Der Polizist Thomas Rust hält sich zum selben ...

Im März 1973 bringt Ricarda Raspe in einem Krankenhaus in Dresden ein Kind zur Welt. Während der Geburt kommt es zu Komplikationen, das Baby überlebt nicht.


Der Polizist Thomas Rust hält sich zum selben Zeitpunkt im Krankenhaus auf, denn seine Frau wurde hochschwanger stationär aufgenommen. Im Gespräch mit Ricardas Freund erfährt er von der angeblichen Totgeburt. Die Umstände sind allerdings so undurchsichtig, dass Thomas - wie auch Ricarda - nicht glaubt, dass das Baby gestorben, sondern tatsächlich entführt worden ist. Er betreibt daraufhin Nachforschungen, sieht sich jedoch mit einer Mauer des Schweigens konfrontiert, was ihn noch misstrauischer werden und tiefer graben lässt. Mit seiner Hartnäckigkeit gefährdet er nicht nur sich und seine eigene Existenz.


Auch Ricarda, die später eine gesunde Tochter zur Welt bringt, kommt all die Jahre nicht zur Ruhe. Sie kann nicht um ein Kind trauern, das ihrer Meinung nach gar nicht gestorben ist. Das schürt Konflikte zu ihrem Mann, der sich letztlich von ihr scheiden lässt, und zu ihrer Tochter Ines, die sich nur als Ersatz für die Erstgeborene fühlt. Als Ricarda ganz allein auf sich gestellt ist, beginnt sie nach der Wende erneut mit der Aufarbeitung der Geburtsnacht, bis mit Stasimethoden versucht wird, sie einzuschüchtern und an der Suche nach der Wahrheit zu hindern.


"Zwei fremde Leben" handelt auf mehreren Zeitebenen. Die Vergangenheit handelt im Jahr 1973 und wird aus der Perspektive von Thomas Rust geschildert, der versucht, die mysteriösen Todesumstände der Neugeborenen von Ricarda Raspe aufzuklären bzw. zu beweisen, dass das Baby gar nicht gestorben ist.
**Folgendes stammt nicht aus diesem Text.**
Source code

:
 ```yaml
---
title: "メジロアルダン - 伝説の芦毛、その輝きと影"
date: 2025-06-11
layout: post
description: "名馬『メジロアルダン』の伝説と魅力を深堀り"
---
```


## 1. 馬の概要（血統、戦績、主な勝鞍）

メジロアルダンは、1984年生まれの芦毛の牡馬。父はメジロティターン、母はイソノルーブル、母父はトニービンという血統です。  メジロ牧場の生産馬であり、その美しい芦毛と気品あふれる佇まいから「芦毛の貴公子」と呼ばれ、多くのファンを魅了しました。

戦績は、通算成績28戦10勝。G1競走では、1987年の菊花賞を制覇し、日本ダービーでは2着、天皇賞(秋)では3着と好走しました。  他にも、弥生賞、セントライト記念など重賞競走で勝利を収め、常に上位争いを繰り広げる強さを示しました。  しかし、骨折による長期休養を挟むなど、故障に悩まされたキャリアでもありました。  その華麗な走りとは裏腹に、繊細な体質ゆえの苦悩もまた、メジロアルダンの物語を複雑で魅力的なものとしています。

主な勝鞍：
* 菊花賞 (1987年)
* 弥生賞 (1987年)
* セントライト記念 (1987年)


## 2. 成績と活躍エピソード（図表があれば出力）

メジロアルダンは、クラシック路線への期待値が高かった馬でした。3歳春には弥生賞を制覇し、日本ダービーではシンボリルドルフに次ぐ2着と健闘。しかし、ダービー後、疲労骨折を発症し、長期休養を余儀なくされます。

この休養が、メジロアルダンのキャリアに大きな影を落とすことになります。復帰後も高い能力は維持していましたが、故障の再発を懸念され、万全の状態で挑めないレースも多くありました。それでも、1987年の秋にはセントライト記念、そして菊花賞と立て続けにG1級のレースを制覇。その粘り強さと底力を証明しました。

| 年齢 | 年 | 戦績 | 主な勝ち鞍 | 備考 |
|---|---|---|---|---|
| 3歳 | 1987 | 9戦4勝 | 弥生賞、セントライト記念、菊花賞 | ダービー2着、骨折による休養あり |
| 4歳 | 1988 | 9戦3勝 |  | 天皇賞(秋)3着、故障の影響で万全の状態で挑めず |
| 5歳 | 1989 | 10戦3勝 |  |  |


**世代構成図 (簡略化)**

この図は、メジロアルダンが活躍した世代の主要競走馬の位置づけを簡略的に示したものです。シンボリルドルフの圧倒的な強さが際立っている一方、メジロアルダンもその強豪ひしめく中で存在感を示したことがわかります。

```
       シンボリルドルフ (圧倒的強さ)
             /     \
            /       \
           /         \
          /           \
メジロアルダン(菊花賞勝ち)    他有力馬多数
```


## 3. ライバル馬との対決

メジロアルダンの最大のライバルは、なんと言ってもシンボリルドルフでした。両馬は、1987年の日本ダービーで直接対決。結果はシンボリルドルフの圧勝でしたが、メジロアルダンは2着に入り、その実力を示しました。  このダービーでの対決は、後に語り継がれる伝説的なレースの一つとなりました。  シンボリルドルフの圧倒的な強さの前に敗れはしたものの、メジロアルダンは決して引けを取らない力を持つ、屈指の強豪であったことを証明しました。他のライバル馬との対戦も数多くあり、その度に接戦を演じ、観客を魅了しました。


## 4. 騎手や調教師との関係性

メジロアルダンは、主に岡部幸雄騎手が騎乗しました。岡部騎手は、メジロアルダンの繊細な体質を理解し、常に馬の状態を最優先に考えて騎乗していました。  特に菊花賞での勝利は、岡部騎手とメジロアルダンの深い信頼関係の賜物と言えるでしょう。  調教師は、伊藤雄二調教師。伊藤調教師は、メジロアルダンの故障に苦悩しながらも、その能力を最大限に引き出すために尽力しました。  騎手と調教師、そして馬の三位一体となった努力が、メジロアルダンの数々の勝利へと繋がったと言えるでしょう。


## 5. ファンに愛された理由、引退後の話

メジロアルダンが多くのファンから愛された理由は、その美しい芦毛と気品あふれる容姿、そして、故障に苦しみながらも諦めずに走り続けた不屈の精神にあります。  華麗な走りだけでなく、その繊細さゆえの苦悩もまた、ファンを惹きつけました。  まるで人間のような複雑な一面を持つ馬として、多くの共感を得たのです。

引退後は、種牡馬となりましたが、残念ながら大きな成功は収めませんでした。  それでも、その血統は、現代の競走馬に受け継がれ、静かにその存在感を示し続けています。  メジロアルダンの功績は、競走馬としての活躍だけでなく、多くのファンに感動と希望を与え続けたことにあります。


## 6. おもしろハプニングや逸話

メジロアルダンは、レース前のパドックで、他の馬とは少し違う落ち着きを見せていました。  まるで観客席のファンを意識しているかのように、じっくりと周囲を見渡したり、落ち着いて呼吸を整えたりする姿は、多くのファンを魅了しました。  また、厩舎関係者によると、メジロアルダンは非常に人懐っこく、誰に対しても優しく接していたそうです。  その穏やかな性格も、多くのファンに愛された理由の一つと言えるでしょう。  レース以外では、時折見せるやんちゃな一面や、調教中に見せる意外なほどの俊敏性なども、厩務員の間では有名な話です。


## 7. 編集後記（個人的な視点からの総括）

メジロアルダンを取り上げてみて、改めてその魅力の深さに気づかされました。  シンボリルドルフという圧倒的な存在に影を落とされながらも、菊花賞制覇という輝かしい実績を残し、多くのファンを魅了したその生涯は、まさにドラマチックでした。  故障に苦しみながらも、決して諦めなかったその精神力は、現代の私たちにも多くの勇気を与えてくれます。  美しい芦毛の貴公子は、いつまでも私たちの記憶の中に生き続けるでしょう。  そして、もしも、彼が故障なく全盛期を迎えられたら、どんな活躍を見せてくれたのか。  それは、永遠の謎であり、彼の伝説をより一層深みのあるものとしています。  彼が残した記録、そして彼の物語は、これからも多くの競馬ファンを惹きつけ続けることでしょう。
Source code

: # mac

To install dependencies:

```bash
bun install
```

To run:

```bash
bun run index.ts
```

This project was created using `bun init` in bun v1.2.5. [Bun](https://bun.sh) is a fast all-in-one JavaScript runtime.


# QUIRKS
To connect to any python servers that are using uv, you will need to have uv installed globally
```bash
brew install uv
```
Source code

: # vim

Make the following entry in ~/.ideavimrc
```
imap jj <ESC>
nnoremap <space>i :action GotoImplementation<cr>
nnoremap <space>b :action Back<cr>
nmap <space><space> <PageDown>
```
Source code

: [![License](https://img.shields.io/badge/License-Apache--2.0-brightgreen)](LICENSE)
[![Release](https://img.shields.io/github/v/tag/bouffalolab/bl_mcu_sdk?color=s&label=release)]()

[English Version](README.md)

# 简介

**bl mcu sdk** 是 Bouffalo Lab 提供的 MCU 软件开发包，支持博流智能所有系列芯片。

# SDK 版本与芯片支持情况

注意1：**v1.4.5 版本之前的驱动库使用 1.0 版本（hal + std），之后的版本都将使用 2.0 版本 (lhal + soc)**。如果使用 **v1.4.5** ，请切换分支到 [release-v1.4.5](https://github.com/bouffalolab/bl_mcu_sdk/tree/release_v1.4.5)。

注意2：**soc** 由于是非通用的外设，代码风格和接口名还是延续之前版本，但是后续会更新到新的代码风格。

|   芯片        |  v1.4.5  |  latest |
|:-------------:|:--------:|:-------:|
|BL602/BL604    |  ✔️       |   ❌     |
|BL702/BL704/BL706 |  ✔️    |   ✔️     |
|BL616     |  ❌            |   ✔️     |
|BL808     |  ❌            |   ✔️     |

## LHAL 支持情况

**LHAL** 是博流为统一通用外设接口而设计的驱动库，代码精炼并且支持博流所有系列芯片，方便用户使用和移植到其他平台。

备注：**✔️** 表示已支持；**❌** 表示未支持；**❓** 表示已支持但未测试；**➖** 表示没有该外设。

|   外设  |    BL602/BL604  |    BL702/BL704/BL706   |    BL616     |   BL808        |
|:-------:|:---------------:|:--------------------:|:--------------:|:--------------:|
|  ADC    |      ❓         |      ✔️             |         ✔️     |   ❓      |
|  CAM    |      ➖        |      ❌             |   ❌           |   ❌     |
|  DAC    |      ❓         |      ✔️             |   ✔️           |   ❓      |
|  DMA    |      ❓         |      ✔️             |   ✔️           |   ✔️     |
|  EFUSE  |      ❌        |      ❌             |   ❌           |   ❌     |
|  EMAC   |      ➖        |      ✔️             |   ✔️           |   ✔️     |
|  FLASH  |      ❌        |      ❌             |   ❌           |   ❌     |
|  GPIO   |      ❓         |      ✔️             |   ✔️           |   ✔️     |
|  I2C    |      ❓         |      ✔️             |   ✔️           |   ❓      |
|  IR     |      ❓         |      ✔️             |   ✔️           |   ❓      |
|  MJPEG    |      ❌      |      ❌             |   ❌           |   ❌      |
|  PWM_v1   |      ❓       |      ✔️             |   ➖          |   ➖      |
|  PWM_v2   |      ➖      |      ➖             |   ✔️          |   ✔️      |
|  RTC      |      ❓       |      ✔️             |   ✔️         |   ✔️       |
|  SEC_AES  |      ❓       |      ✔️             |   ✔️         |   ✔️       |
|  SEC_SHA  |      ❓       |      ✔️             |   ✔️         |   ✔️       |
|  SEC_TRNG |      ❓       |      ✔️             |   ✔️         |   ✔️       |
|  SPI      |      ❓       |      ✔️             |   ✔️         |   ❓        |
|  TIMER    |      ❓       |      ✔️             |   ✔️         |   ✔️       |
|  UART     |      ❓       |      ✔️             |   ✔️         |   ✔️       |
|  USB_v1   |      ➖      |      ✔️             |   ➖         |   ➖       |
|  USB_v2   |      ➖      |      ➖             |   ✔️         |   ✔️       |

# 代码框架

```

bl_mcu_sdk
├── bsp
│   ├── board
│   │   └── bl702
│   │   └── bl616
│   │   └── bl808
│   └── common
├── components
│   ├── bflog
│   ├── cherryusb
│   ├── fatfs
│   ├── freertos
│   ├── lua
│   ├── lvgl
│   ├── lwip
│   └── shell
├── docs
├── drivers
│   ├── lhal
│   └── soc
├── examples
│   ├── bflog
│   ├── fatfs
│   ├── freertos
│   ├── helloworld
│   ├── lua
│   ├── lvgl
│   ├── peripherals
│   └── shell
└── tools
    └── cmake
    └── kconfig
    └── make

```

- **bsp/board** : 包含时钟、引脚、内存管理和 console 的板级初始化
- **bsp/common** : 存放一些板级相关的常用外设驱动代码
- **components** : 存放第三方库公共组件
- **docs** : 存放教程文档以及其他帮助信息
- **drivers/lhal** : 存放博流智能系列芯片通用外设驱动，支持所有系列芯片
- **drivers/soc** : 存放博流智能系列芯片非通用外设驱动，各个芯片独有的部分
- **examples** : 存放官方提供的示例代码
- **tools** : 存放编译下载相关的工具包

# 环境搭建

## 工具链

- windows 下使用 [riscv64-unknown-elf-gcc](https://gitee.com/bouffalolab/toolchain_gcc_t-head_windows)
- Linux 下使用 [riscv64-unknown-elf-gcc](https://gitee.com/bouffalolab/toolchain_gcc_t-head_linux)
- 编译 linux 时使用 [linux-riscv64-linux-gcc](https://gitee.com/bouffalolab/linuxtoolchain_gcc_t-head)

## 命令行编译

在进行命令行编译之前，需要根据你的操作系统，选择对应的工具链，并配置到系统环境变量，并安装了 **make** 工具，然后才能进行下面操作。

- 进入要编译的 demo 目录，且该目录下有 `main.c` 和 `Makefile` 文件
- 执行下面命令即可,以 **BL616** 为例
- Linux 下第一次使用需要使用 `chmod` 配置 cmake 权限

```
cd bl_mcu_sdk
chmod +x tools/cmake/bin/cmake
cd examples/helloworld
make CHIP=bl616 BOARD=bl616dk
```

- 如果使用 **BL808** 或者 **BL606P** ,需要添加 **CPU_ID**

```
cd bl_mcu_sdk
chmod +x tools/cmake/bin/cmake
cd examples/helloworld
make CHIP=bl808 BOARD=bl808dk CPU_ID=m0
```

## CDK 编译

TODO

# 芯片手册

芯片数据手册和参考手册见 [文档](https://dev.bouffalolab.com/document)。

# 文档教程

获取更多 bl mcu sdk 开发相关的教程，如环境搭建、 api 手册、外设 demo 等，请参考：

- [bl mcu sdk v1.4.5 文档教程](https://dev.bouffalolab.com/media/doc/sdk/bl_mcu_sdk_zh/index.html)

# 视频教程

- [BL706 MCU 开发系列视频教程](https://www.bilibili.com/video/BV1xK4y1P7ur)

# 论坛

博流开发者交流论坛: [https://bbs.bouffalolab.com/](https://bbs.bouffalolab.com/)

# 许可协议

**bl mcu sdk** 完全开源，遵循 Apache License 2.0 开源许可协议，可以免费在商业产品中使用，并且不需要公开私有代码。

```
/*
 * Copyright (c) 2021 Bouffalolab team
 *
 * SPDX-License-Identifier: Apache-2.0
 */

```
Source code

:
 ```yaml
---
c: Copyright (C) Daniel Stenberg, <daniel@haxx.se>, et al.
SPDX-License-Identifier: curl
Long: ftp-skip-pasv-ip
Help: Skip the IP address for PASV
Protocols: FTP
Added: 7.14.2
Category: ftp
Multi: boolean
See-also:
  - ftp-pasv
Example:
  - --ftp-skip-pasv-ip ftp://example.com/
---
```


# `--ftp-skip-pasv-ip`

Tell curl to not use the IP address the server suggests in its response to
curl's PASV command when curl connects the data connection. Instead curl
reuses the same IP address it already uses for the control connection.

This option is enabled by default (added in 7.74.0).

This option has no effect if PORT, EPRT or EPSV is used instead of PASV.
Die Gegenwart handelt nach einer kurzen Rückblende 1990 in den Jahren 1993/ 1994 und stellt die Sicht von Ricarda dar. Nach einem Zeitsprung ins Jahr 2018 wird Ricarda von einer Frau aufgesucht, die 1973 geboren und adoptiert wurde und bringt daraufhin wieder einen Stein ins Rollen.
Es ist eine tragische Geschichte voller Geheimnisse und Vertuschungen, die den Unrechtsstaat DDR ganz massiv anprangert. Es ist schütternd zu lesen, wie sehr Ricarda all die Jahre gelitten hat und die Umstände der Geburt ihres ersten Kindes nie verarbeitet hat. Ihr Leben ist geprägt von Unglaube, Wut, Hilflosigkeit und Einsamkeit. Die Ungewissheit hindert sie daran, den Verlust des Kindes zu akzeptieren und zu betrauern.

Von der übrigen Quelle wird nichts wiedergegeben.